CRÉDITO: WIKIMEDIA COMMONS

Serge Voronoff (1866-1951) foi um médico russo, radicado na França, que ficou rico e famoso na Europa, oferecendo um tratamento inusitado para rejuvenescer seus pacientes: um enxerto de testículos de macaco. Voronoff prometia vigor, disposição e um rejuvenescimento de até 30 anos a seus transplantados.

Voronoff nasceu na pequena vila de Shekhman, na Rússia. Não sabemos muito sobre sua infância, mas, aos 18 anos, ele decidiu estudar medicina em Paris. Bom aluno, ele se tornou pupilo de um famoso cirurgião, Alexis Carrel (1873-1944), que recebeu o Prêmio Nobel de Medicina em 1912 por desenvolver técnicas de sutura em vasos sanguíneos. Dr Carrel foi o tutor ideal para Voronoff, que aprendeu técnicas de cirurgia, incluindo transplantes de órgãos e enxertos (a transferência de tecidos de um organismo para outro).

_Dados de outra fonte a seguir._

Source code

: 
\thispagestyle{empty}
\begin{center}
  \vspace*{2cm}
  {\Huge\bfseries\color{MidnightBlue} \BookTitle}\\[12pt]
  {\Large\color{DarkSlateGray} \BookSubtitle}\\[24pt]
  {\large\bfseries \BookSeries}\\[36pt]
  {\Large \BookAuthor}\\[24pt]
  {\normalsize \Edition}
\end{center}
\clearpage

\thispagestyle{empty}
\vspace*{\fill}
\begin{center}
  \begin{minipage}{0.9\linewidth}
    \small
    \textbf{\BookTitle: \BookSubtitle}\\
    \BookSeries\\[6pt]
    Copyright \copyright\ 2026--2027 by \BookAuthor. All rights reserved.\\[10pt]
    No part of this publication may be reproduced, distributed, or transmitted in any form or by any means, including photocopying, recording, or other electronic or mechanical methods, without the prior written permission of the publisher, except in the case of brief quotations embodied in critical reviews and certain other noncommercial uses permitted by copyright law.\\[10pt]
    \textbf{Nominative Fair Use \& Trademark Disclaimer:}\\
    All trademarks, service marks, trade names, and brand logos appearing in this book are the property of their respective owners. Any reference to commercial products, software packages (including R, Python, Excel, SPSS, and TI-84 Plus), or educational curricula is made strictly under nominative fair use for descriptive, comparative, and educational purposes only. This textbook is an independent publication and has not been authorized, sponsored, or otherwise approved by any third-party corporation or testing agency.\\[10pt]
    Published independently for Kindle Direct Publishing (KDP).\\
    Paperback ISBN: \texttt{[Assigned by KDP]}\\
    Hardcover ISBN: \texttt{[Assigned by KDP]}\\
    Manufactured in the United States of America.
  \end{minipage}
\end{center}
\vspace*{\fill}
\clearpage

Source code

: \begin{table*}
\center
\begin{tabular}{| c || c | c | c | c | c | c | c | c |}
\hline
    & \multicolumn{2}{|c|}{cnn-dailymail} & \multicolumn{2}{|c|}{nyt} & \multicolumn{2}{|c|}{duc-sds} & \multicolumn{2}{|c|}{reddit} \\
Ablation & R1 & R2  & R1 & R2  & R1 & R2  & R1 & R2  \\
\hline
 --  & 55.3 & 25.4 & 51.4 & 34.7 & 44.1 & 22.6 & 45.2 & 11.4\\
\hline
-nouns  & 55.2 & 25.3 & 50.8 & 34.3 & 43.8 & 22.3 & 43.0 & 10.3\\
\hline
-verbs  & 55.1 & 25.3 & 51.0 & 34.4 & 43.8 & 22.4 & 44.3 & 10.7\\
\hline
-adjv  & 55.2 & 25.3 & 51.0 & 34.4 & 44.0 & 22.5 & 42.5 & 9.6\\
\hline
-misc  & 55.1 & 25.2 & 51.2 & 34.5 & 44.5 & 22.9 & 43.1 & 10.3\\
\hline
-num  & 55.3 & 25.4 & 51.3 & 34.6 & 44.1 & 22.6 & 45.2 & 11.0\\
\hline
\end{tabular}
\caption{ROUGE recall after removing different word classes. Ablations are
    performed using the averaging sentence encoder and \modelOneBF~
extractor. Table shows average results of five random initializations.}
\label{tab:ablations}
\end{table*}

Em 1889, Voronoff trabalhou com o médico Adolphe Brown-Séquard (1817-1894), que defendia o uso de tecidos e, principalmente, glândulas sexuais de animais para promover o rejuvenescimento e a saúde humana. Essa prática era conhecida como “opoterapia”, mas não tinha respaldo científico. Além do mais, muito pouco se sabia sobre hormônios sexuais naquela época. A testosterona, por exemplo, só foi isolada e estudada em detalhes em 1929. Tudo isso era irrelevante para o Dr. Brown-Sequard, que chegou a injetar a si próprio com um extrato de testículos de cachorros e porquinhos-da-índia. Ele não obteve qualquer resultado, e seu experimento foi ridicularizado pela classe médica. Mas Voronoff não desanimou e concluiu que a simples ingestão de extratos de glândulas não seria suficiente para promover o rejuvenescimento. Ele acreditava que os reais benefícios somente seriam colhidos se as glândulas fossem transplantadas ainda intactas de um animal mais jovem.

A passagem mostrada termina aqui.